• WHAT YOU SHOULD DO: For the word "jsondumpguide", search the records and show each line in which it occurs.

(Data extracted from a collection)
══════════════════════════════
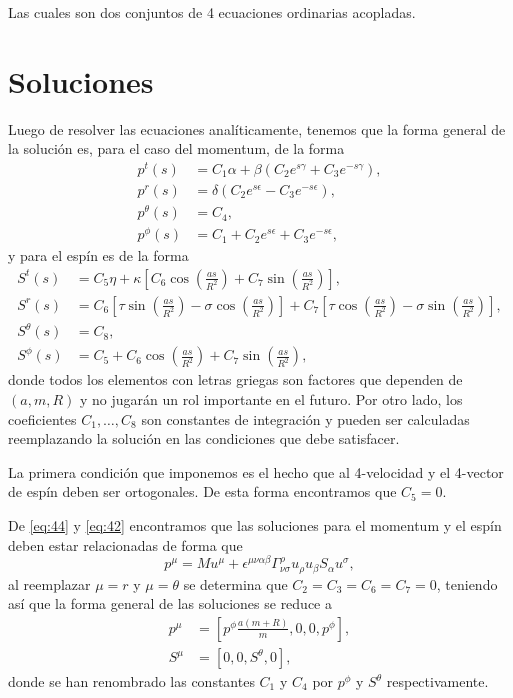 Las cuales son dos conjuntos de 4 ecuaciones ordinarias acopladas.

\section{Soluciones}

Luego de resolver las ecuaciones analíticamente, tenemos que la forma general de la solución es, para el caso del momentum, de la forma
\begin{align}
p^t(s) &= C_1 \alpha + \beta \left( C_2 e^{s \gamma} + C_3 e^{-s \gamma} \right),\\
p^r(s) &= \delta \left( C_2 e^{s \epsilon} - C_3 e^{-s \epsilon} \right),\\
p^{\theta}(s) &= C_4,\\
p^{\phi}(s) &= C_1 + C_2 e^{s \epsilon} + C_3 e^{-s \epsilon},
\end{align}
y para el espín es de la forma
\begin{align}
S^t(s) &= C_5 \eta + \kappa \left[ C_6 \cos\left(\frac{as}{R^2} \right) + C_7 \sin\left(\frac{as}{R^2} \right) \right],\\
S^r(s) &= C_6 \left[ \tau \sin\left(\frac{as}{R^2} \right) - \sigma \cos\left(\frac{as}{R^2} \right) \right] 
+ C_7 \left[ \tau \cos\left(\frac{as}{R^2} \right) - \sigma \sin\left(\frac{as}{R^2} \right) \right],\\
S^{\theta}(s) &= C_8,\\
S^{\phi}(s) &= C_5 + C_6 \cos\left(\frac{as}{R^2} \right) + C_7 \sin\left(\frac{as}{R^2} \right),
\end{align}
donde todos los elementos con letras griegas son factores que dependen de $(a,m,R)$ y no jugarán un rol importante en el futuro. Por otro lado, los coeficientes $C_1, \dots, C_8$ son constantes de integración y pueden ser calculadas reemplazando la solución en las condiciones que debe satisfacer.

La primera condición que imponemos es el hecho que al 4-velocidad y el 4-vector de espín deben ser ortogonales. De esta forma encontramos que $C_5=0$.

De \eqref{eq:44} y \eqref{eq:42} encontramos que las soluciones para el momentum y el espín deben estar relacionadas de forma que
\begin{equation}
p^{\mu} = M u^{\mu} + \epsilon^{\mu \nu \alpha \beta} \Gamma^{\rho}_{\nu \sigma} u_{\rho} u_{\beta} S_{\alpha} u^{\sigma},
\end{equation}
al reemplazar $\mu=r$ y $\mu=\theta$ se determina que $C_2 = C_3 = C_6 = C_7 = 0$, teniendo así que la forma general de las soluciones se reduce a 
\begin{align}
\label{eq:73}
p^{\mu} &= \left[ p^{\phi} \frac{a(m+R)}{m}, 0, 0, p^{\phi} \right],\\
\label{eq:74}
S^{\mu} &= \left[ 0,0,S^{\theta},0 \right],
\end{align}
donde se han renombrado las constantes $C_1$ y $C_4$ por $p^{\phi}$ y $S^{\theta}$ respectivamente.

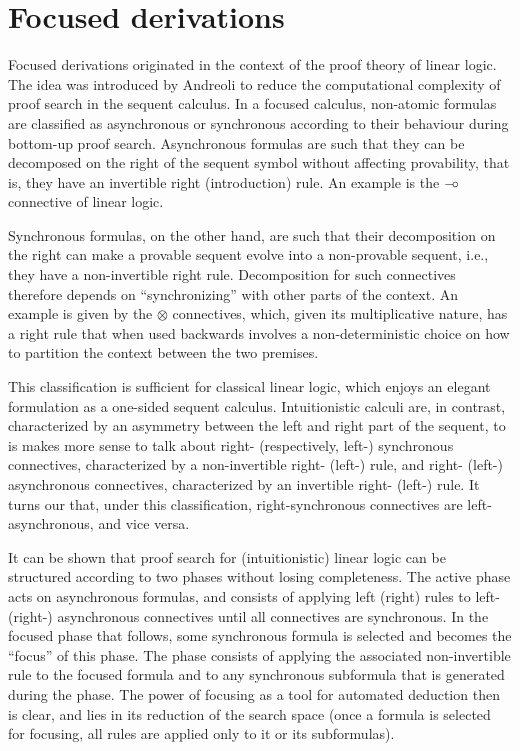 \section{Focused derivations}

Focused derivations originated in the context of the proof theory of linear
logic. The idea was introduced by Andreoli \cite{andreoli92} to reduce the
computational complexity of proof search in the sequent calculus.
In a focused calculus, non-atomic formulas are classified as asynchronous or
synchronous according to their behaviour during bottom-up proof search.
Asynchronous formulas are such that they can be decomposed on the right of the
sequent symbol without affecting provability, that is, they have an invertible
right (introduction) rule. An example is the $\mathbin{{-}\mkern-3.5mu{\circ}}$ connective of linear logic.

Synchronous formulas, on the other hand, are such that their decomposition on
the right can make a provable sequent evolve into a non-provable sequent, i.e.,
they have a non-invertible right rule. Decomposition for such connectives
therefore depends on ``synchronizing'' with other parts of the context.  An
example is given by the $\otimes$ connectives, which, given its multiplicative
nature, has a right rule that when used backwards involves a non-deterministic
choice on how to partition the context between the two premises.

This classification is sufficient for classical linear logic, which enjoys an
elegant formulation as a one-sided sequent calculus.  Intuitionistic calculi
are, in contrast, characterized by an asymmetry between the left and right part
of the sequent, to is makes more sense to talk about right- (respectively,
left-) synchronous connectives, characterized by a non-invertible right- (left-)
rule, and right- (left-) asynchronous connectives, characterized by an
invertible right- (left-) rule.  It turns our that, under this classification,
right-synchronous connectives are left-asynchronous, and vice versa.

It can be shown that proof search for (intuitionistic) linear logic can be
structured according to two phases without losing completeness. The active phase
acts on asynchronous formulas, and consists of applying left (right) rules to
left- (right-) asynchronous connectives until all connectives are synchronous.
In the focused phase that follows, some synchronous formula is selected and
becomes the ``focus'' of this phase. The phase consists of applying the
associated non-invertible rule to the focused formula and to any synchronous
subformula that is generated during the phase.
The power of focusing as a tool for automated deduction then is clear, and lies
in its reduction of the search space (once a formula is selected for focusing,
all rules are applied only to it or its subformulas).

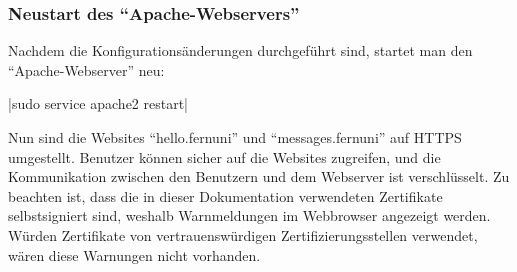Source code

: \subsubsection*{Neustart des \enquote{Apache-Webservers}}
Nachdem die Konfigurationsänderungen durchgeführt sind, startet man den \enquote{Apache-Webserver} neu:

|sudo service apache2 restart|

Nun sind die Websites \enquote{hello.fernuni} und \enquote{messages.fernuni} auf HTTPS umgestellt. Benutzer können sicher auf die Websites zugreifen, und die Kommunikation zwischen den Benutzern und dem Webserver ist verschlüsselt.
Zu beachten ist, dass die in dieser Dokumentation verwendeten Zertifikate selbstsigniert sind, weshalb Warnmeldungen im Webbrowser angezeigt werden. Würden Zertifikate von vertrauenswürdigen Zertifizierungsstellen verwendet, wären diese Warnungen nicht vorhanden.
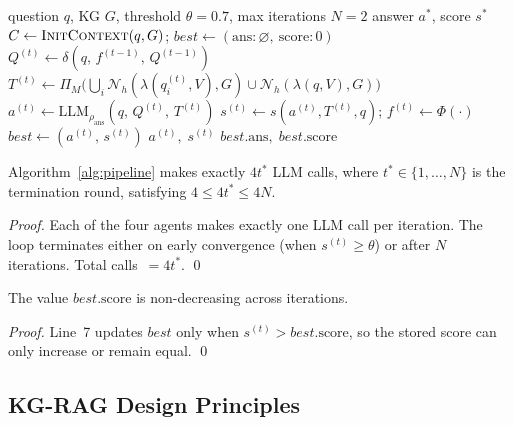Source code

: \documentclass[runningheads]{llncs}
\newcommand{\sys}{\textsc{CoMaGRAG}\xspace}
\newcommand{\calN}{\mathcal{N}}
\begin{document}
\begin{algorithm}[t]
\caption{\sys Pipeline}
\label{alg:pipeline}
\begin{algorithmic}[1]
\Require question $q$, KG $G$, threshold $\theta{=}0.7$, max iterations $N{=}2$
\Ensure answer $a^*$, score $s^*$
\State $C \leftarrow \textsc{InitContext}(q, G)$;\quad
       $\mathit{best} \leftarrow (\text{ans}:\varnothing,\ \text{score}:0)$
  \State $Q^{(t)} \leftarrow \delta(q,\,f^{(t-1)},\,Q^{(t-1)})$
  \State $T^{(t)} \leftarrow \Pi_M\!\bigl(
         \bigcup_i\calN_h(\lambda(q_i^{(t)},V),G)\cup\calN_h(\lambda(q,V),G)
         \bigr)$
  \State $a^{(t)} \leftarrow \mathrm{LLM}_{\rho_\text{ans}}(q,\,Q^{(t)},\,T^{(t)})$
  \State $s^{(t)} \leftarrow s(a^{(t)},T^{(t)},q)$;\quad
         $f^{(t)} \leftarrow \Phi(\cdot)$
    $\mathit{best} \leftarrow (a^{(t)},\,s^{(t)})$
  \EndIf
    \Return $a^{(t)},\;s^{(t)}$
  \EndIf
\EndFor
\Return $\mathit{best}.\text{ans},\;\mathit{best}.\text{score}$
\end{algorithmic}
\end{algorithm}

\begin{proposition}
Algorithm~\ref{alg:pipeline} makes exactly $4t^*$ LLM calls, where
$t^*\in\{1,\ldots,N\}$ is the termination round, satisfying $4\leq 4t^*\leq 4N$.
\end{proposition}
\begin{proof}
Each of the four agents makes exactly one LLM call per iteration. The loop
terminates either on early convergence (when $s^{(t)}\geq\theta$) or after
$N$ iterations. Total calls~$=4t^*$.
\qed
\end{proof}

\begin{proposition}
The value $\mathit{best}.\text{score}$ is non-decreasing across iterations.
\end{proposition}
\begin{proof}
Line~7 updates $\mathit{best}$ only when $s^{(t)}>\mathit{best}.\text{score}$,
so the stored score can only increase or remain equal.
\qed
\end{proof}

\subsection{KG-RAG Design Principles}
\label{sec:principles}
\end{document}
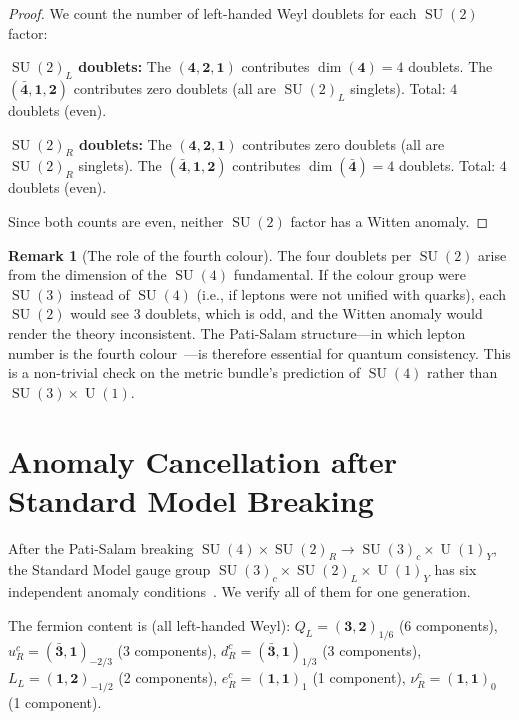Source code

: \documentclass[12pt,a4paper]{article}
\theoremstyle{definition}
\newtheorem{remark}[theorem]{Remark}
\newcommand{\SU}{\operatorname{SU}}
\newcommand{\U}{\operatorname{U}}
\begin{document}
\begin{proof}
We count the number of left-handed Weyl doublets for each $\SU(2)$ factor:

\medskip
\noindent\textbf{$\SU(2)_L$ doublets:}
The $(\mathbf{4}, \mathbf{2}, \mathbf{1})$ contributes $\dim(\mathbf{4}) = 4$ doublets.
The $(\bar{\mathbf{4}}, \mathbf{1}, \mathbf{2})$ contributes zero doublets (all are $\SU(2)_L$ singlets).
Total: $4$ doublets (even).

\medskip
\noindent\textbf{$\SU(2)_R$ doublets:}
The $(\mathbf{4}, \mathbf{2}, \mathbf{1})$ contributes zero doublets (all are $\SU(2)_R$ singlets).
The $(\bar{\mathbf{4}}, \mathbf{1}, \mathbf{2})$ contributes $\dim(\bar{\mathbf{4}}) = 4$ doublets.
Total: $4$ doublets (even).

\medskip
Since both counts are even, neither $\SU(2)$ factor has a Witten anomaly.
\end{proof}

\begin{remark}[The role of the fourth colour]
The four doublets per $\SU(2)$ arise from the dimension of the $\SU(4)$ fundamental.
If the colour group were $\SU(3)$ instead of $\SU(4)$ (i.e., if leptons were not unified with quarks), each $\SU(2)$ would see $3$ doublets, which is odd, and the Witten anomaly would render the theory inconsistent.
The Pati-Salam structure---in which lepton number is the fourth colour~\cite{PatiSalam1974}---is therefore essential for quantum consistency.
This is a non-trivial check on the metric bundle's prediction of $\SU(4)$ rather than $\SU(3) \times \U(1)$.
\end{remark}


\section{Anomaly Cancellation after Standard Model Breaking}
\label{sec:SM_anomalies}

After the Pati-Salam breaking $\SU(4) \times \SU(2)_R \to \SU(3)_c \times \U(1)_Y$, the Standard Model gauge group $\SU(3)_c \times \SU(2)_L \times \U(1)_Y$ has six independent anomaly conditions~\cite{BouchiatIliopoulosMeyer1972}.
We verify all of them for one generation.

The fermion content is (all left-handed Weyl):
$Q_L = (\mathbf{3}, \mathbf{2})_{1/6}$ (6 components),
$u_R^c = (\bar{\mathbf{3}}, \mathbf{1})_{-2/3}$ (3 components),
$d_R^c = (\bar{\mathbf{3}}, \mathbf{1})_{1/3}$ (3 components),
$L_L = (\mathbf{1}, \mathbf{2})_{-1/2}$ (2 components),
$e_R^c = (\mathbf{1}, \mathbf{1})_{1}$ (1 component),
$\nu_R^c = (\mathbf{1}, \mathbf{1})_{0}$ (1 component).
\end{document}
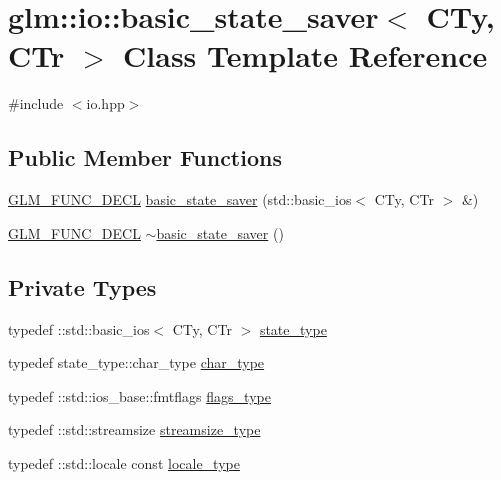 \hypertarget{classglm_1_1io_1_1basic__state__saver}{}\section{glm\+:\+:io\+:\+:basic\+\_\+state\+\_\+saver$<$ C\+Ty, C\+Tr $>$ Class Template Reference}
\label{classglm_1_1io_1_1basic__state__saver}


{\ttfamily \#include $<$io.\+hpp$>$}

\subsection*{Public Member Functions}
\begin{DoxyCompactItemize}
\item 
\mbox{\hyperlink{setup_8hpp_ab2d052de21a70539923e9bcbf6e83a51}{G\+L\+M\+\_\+\+F\+U\+N\+C\+\_\+\+D\+E\+CL}} \mbox{\hyperlink{classglm_1_1io_1_1basic__state__saver_ab31652b0b7f2a24fa8f9fda2505de356}{basic\+\_\+state\+\_\+saver}} (std\+::basic\+\_\+ios$<$ C\+Ty, C\+Tr $>$ \&)
\item 
\mbox{\hyperlink{setup_8hpp_ab2d052de21a70539923e9bcbf6e83a51}{G\+L\+M\+\_\+\+F\+U\+N\+C\+\_\+\+D\+E\+CL}} \mbox{\hyperlink{classglm_1_1io_1_1basic__state__saver_ad89569bbaec5d7fe08d40dbac5abbb53}{$\sim$basic\+\_\+state\+\_\+saver}} ()
\end{DoxyCompactItemize}
\subsection*{Private Types}
\begin{DoxyCompactItemize}
\item 
typedef \+::std\+::basic\+\_\+ios$<$ C\+Ty, C\+Tr $>$ \mbox{\hyperlink{classglm_1_1io_1_1basic__state__saver_a84787cc03192543bfe67ef25e7f20aa6}{state\+\_\+type}}
\item 
typedef state\+\_\+type\+::char\+\_\+type \mbox{\hyperlink{classglm_1_1io_1_1basic__state__saver_ae6abb8e2e6bd4a044e953746691ffe8e}{char\+\_\+type}}
\item 
typedef \+::std\+::ios\+\_\+base\+::fmtflags \mbox{\hyperlink{classglm_1_1io_1_1basic__state__saver_a73ca8320543524c7ab7f1ce97d30aff6}{flags\+\_\+type}}
\item 
typedef \+::std\+::streamsize \mbox{\hyperlink{classglm_1_1io_1_1basic__state__saver_a0a4c44df9a4fcf7531af6da7698e0931}{streamsize\+\_\+type}}
\item 
typedef \+::std\+::locale const \mbox{\hyperlink{classglm_1_1io_1_1basic__state__saver_acc657f13df9c1fd68e1014b96ff615cb}{locale\+\_\+type}}
\end{DoxyCompactItemize}
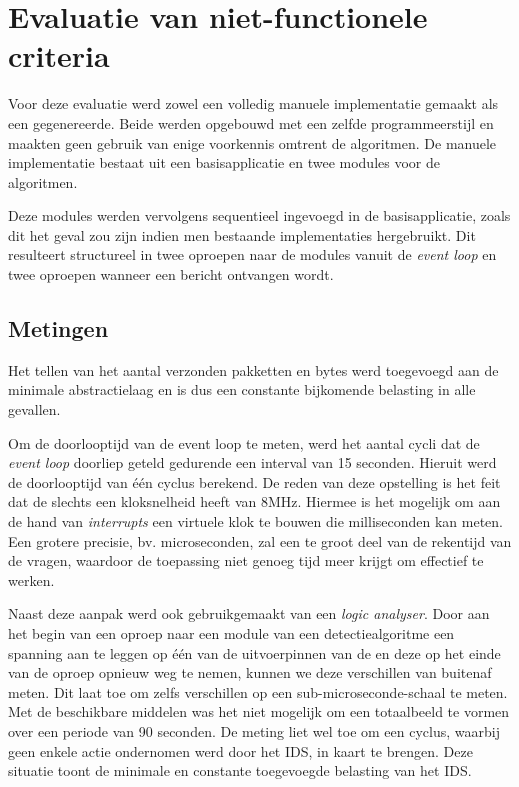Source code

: \vspace{-3mm}

\section{Evaluatie van niet-functionele criteria}
\label{section:evaluation-non-functionals}

Voor deze evaluatie werd zowel een volledig manuele implementatie gemaakt als
een gegenereerde. Beide werden opgebouwd met een zelfde programmeerstijl en
maakten geen gebruik van enige voorkennis omtrent de algoritmen. De manuele
implementatie bestaat uit een basisapplicatie en twee modules voor de
algoritmen.

Deze modules werden vervolgens sequentieel ingevoegd in de basisapplicatie,
zoals dit het geval zou zijn indien men bestaande implementaties hergebruikt.
Dit resulteert structureel in twee oproepen naar de modules vanuit de
\emph{event loop} en twee oproepen wanneer een bericht ontvangen wordt.

\vspace{-3mm}

\subsection{Metingen}

Het tellen van het aantal verzonden pakketten en bytes werd toegevoegd aan de
minimale abstractielaag en is dus een constante bijkomende belasting in alle
gevallen.

Om de doorlooptijd van de event loop te meten, werd het aantal cycli dat de
\emph{event loop} doorliep geteld gedurende een interval van 15 seconden.
Hieruit werd de doorlooptijd van \'e\'en cyclus berekend. De reden van deze
opstelling is het feit dat de \mcu slechts een kloksnelheid heeft van 8MHz.
Hiermee is het mogelijk om aan de hand van \emph{interrupts} een virtuele klok
te bouwen die milliseconden kan meten. Een grotere precisie, bv. microseconden,
zal een te groot deel van de rekentijd van de \mcu vragen, waardoor de
toepassing niet genoeg tijd meer krijgt om effectief te werken.

Naast deze aanpak werd ook gebruikgemaakt van een \emph{logic analyser}. Door
aan het begin van een oproep naar een module van een detectiealgoritme een
spanning aan te leggen op \'e\'en van de uitvoerpinnen van de \mcu en deze op
het einde van de oproep opnieuw weg te nemen, kunnen we deze verschillen van
buitenaf meten. Dit laat toe om zelfs verschillen op een
sub-microseconde-schaal te meten. Met de beschikbare middelen was het niet
mogelijk om een totaalbeeld te vormen over een periode van 90 seconden. De
meting liet wel toe om een cyclus, waarbij geen enkele actie ondernomen werd
door het IDS, in kaart te brengen. Deze situatie toont de minimale en constante
toegevoegde belasting van het IDS.

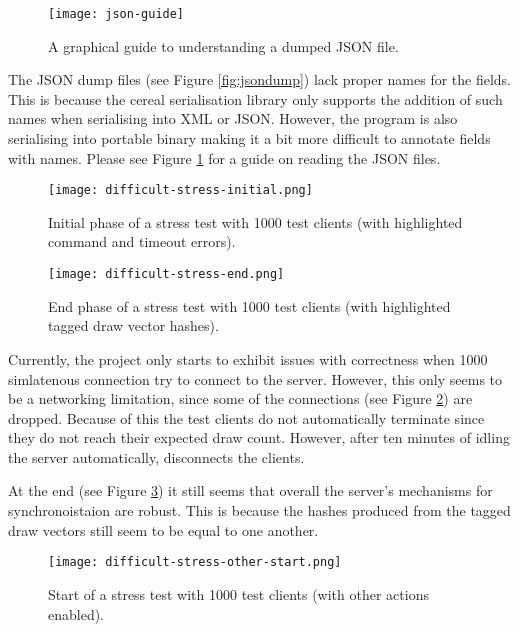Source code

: \documentclass[article]{uom-coursework}
\begin{document}
\begin{figure}[H]
\centering
\texttt{[image: json-guide]}
\caption{A graphical guide to understanding a dumped JSON file.}
\label{fig:jsondumpguide}
\end{figure}

\begin{note}
    The JSON dump files (see Figure \ref{fig:jsondump}) lack
    proper names for the fields. This is because the cereal
    serialisation library only supports the addition of such
    names when serialising into XML or JSON. However, the
    program is also serialising into portable binary making it a
    bit more difficult to annotate fields with names.  Please
    see Figure \ref{fig:jsondumpguide} for a guide on reading
    the JSON files.
\end{note}

\begin{figure}[H]
\centering
\texttt{[image: difficult-stress-initial.png]}
\caption{Initial phase of a stress test with 1000 test clients
(with highlighted command and timeout errors).}
\label{fig:initial1000stress}
\end{figure}

\begin{figure}[H]
\centering
\texttt{[image: difficult-stress-end.png]}
\caption{End phase of a stress test with 1000 test clients (with
highlighted tagged draw vector hashes).}
\label{fig:end1000stress}
\end{figure}

Currently, the project only starts to exhibit issues with
correctness when 1000 simlatenous connection try to connect to
the server. However, this only seems to be a networking
limitation, since some of the connections (see Figure
\ref{fig:initial1000stress}) are dropped. Because of this the
test clients do not automatically terminate since they do not
reach their expected draw count. However, after ten minutes of
idling the server automatically, disconnects the clients.

At the end (see Figure \ref{fig:end1000stress}) it still seems
that overall the server's mechanisms for synchronoistaion are
robust. This is because the hashes produced from the tagged draw
vectors still seem to be equal to one another.

\begin{figure}[H]
\centering
\texttt{[image: difficult-stress-other-start.png]}
\caption{Start of a stress test with 1000 test clients (with
other actions enabled).}
\label{fig:start1000stressother}
\end{figure}
\end{document}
══════════════════════════════
• TASK RESPONSE:
\label{fig:jsondumpguide}
    see Figure \ref{fig:jsondumpguide} for a guide on reading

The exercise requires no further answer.